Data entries
_ _ _ _ _

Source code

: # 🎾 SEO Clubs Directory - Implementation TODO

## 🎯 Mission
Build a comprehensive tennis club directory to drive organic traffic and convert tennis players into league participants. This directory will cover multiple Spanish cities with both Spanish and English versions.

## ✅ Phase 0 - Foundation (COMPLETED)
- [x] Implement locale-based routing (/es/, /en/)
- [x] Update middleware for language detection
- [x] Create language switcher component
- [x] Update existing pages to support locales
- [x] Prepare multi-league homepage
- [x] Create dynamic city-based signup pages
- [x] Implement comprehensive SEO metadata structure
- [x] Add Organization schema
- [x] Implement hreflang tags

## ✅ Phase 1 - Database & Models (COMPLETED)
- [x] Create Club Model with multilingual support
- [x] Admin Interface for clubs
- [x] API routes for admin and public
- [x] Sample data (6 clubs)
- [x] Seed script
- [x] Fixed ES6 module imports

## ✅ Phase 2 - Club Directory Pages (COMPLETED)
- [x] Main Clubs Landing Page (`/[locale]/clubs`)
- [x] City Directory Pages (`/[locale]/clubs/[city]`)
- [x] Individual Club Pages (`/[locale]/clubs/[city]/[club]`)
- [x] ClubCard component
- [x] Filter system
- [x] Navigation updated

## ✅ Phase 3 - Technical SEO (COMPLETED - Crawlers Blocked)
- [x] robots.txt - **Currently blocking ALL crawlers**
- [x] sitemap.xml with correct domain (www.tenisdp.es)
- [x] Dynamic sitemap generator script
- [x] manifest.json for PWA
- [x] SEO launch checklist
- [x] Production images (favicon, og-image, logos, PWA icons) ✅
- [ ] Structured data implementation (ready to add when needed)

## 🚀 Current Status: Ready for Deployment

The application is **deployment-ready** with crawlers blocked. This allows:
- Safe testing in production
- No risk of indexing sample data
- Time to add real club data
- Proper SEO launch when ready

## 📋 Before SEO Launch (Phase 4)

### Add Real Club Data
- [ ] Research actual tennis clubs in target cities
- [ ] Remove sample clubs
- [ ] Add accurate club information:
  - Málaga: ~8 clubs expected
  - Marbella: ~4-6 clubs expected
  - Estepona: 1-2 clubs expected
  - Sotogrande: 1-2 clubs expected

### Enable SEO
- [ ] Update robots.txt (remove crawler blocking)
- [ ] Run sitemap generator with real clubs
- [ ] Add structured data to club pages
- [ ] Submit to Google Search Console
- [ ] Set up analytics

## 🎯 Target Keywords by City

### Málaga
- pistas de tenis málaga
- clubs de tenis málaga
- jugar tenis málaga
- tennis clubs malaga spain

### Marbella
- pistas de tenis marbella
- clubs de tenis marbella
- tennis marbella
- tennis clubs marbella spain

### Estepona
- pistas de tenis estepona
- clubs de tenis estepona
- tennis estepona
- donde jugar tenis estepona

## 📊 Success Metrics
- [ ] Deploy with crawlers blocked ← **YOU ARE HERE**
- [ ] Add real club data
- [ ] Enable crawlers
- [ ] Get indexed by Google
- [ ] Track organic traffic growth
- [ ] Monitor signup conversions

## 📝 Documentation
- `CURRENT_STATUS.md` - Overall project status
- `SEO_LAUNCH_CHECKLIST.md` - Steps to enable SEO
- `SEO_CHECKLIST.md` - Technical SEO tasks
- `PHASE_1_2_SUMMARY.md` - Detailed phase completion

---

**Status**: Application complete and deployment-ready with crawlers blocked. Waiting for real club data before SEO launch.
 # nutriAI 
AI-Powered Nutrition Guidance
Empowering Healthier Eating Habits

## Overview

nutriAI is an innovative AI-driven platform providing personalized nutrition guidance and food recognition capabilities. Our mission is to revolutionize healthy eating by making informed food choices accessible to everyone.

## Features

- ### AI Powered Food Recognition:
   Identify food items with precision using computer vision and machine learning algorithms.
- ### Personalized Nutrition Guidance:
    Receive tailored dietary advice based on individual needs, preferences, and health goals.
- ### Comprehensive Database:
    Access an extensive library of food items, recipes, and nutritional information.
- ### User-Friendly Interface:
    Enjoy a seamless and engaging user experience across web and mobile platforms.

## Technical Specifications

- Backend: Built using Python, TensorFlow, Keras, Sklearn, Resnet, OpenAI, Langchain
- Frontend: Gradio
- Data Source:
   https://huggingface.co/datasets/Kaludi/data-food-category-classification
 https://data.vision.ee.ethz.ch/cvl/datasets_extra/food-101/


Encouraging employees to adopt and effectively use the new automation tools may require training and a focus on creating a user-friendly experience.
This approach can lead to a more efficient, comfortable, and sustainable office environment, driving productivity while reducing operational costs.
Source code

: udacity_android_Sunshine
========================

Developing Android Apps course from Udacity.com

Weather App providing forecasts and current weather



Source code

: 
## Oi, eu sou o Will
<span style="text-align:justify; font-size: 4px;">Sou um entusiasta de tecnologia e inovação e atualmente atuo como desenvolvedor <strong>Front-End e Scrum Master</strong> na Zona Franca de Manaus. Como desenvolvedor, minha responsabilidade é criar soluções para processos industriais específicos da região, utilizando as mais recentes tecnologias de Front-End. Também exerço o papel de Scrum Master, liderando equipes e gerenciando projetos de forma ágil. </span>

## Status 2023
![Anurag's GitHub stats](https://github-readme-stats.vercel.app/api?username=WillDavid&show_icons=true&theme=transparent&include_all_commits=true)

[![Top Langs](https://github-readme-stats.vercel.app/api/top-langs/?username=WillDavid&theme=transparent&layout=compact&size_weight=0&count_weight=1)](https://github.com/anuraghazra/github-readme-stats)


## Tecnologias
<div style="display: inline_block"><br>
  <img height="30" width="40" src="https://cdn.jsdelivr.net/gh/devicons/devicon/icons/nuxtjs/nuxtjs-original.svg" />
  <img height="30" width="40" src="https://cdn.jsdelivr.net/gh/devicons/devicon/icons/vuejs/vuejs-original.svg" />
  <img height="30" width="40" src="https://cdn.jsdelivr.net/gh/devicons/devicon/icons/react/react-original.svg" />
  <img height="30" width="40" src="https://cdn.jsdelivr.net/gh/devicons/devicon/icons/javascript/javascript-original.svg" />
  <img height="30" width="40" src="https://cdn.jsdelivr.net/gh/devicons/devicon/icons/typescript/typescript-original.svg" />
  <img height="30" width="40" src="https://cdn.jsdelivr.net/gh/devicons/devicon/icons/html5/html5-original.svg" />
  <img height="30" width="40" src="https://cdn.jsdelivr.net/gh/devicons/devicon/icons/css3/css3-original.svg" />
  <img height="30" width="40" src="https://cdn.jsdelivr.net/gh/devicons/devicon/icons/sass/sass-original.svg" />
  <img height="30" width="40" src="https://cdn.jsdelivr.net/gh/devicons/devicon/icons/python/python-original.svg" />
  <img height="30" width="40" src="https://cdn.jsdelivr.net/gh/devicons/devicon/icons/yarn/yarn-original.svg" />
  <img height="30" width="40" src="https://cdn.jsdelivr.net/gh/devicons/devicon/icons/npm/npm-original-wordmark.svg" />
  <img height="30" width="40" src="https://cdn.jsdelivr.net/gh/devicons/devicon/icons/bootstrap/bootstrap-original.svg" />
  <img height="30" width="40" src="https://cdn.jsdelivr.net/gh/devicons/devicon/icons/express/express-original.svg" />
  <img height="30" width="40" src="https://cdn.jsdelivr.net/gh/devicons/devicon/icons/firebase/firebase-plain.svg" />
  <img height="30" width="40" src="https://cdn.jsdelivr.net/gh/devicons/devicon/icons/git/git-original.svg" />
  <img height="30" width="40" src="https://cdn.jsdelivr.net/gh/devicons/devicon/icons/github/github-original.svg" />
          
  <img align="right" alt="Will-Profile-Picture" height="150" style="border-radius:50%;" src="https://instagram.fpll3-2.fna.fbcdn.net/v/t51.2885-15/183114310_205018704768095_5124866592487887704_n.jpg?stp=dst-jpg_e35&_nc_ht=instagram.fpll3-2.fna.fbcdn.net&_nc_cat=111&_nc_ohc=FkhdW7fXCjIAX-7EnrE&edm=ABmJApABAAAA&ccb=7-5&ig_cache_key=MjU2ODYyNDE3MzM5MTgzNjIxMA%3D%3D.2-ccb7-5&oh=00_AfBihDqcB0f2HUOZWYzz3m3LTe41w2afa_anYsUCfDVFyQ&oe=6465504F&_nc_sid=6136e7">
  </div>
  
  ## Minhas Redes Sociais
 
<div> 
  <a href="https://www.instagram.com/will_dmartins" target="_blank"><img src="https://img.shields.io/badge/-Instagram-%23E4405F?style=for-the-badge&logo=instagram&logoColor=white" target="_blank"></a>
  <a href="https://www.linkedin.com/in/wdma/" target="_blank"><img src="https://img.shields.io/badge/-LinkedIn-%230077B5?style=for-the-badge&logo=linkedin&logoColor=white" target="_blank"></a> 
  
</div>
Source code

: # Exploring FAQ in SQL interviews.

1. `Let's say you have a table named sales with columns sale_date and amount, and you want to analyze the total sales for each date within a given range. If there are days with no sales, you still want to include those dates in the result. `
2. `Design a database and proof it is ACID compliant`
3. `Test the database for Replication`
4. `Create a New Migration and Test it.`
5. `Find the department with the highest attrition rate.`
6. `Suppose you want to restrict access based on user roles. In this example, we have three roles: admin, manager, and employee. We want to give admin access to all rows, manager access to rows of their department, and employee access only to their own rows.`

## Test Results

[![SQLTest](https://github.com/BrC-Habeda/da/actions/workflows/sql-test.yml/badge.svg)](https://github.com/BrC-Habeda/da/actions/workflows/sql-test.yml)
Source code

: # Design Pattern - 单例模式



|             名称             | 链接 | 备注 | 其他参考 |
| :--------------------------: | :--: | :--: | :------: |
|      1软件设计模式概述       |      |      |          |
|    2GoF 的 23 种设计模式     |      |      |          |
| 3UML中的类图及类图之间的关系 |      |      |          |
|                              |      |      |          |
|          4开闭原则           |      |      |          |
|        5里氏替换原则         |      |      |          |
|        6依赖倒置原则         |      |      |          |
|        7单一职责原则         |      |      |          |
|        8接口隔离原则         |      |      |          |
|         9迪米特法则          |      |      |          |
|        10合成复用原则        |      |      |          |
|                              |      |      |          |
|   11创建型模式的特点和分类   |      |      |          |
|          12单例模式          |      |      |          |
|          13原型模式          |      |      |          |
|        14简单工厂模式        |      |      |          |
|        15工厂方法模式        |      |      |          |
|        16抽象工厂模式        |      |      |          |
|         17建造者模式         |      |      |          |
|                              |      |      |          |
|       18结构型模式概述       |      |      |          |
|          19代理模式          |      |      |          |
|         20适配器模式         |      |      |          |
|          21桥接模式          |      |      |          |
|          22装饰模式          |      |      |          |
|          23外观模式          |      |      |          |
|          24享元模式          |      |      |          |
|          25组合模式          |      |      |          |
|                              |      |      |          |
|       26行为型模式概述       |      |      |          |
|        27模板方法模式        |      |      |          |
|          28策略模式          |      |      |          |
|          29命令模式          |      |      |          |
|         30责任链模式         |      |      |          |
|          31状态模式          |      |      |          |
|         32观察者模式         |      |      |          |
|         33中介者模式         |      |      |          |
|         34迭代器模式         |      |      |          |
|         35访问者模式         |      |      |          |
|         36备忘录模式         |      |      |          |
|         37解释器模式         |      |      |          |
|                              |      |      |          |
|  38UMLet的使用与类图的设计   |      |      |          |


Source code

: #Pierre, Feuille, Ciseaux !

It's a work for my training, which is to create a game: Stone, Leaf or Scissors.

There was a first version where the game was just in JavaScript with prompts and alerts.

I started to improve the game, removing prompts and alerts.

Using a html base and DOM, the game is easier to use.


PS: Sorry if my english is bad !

_ _ _ _ _

TASK INSTRUCTIONS:
Above are the records. Identify each line that contains the word "username".

OUTPUT OF THE TASK:
![Anurag's GitHub stats](https://github-readme-stats.vercel.app/api?username=WillDavid&show_icons=true&theme=transparent&include_all_commits=true)
[![Top Langs](https://github-readme-stats.vercel.app/api/top-langs/?username=WillDavid&theme=transparent&layout=compact&size_weight=0&count_weight=1)](https://github.com/anuraghazra/github-readme-stats)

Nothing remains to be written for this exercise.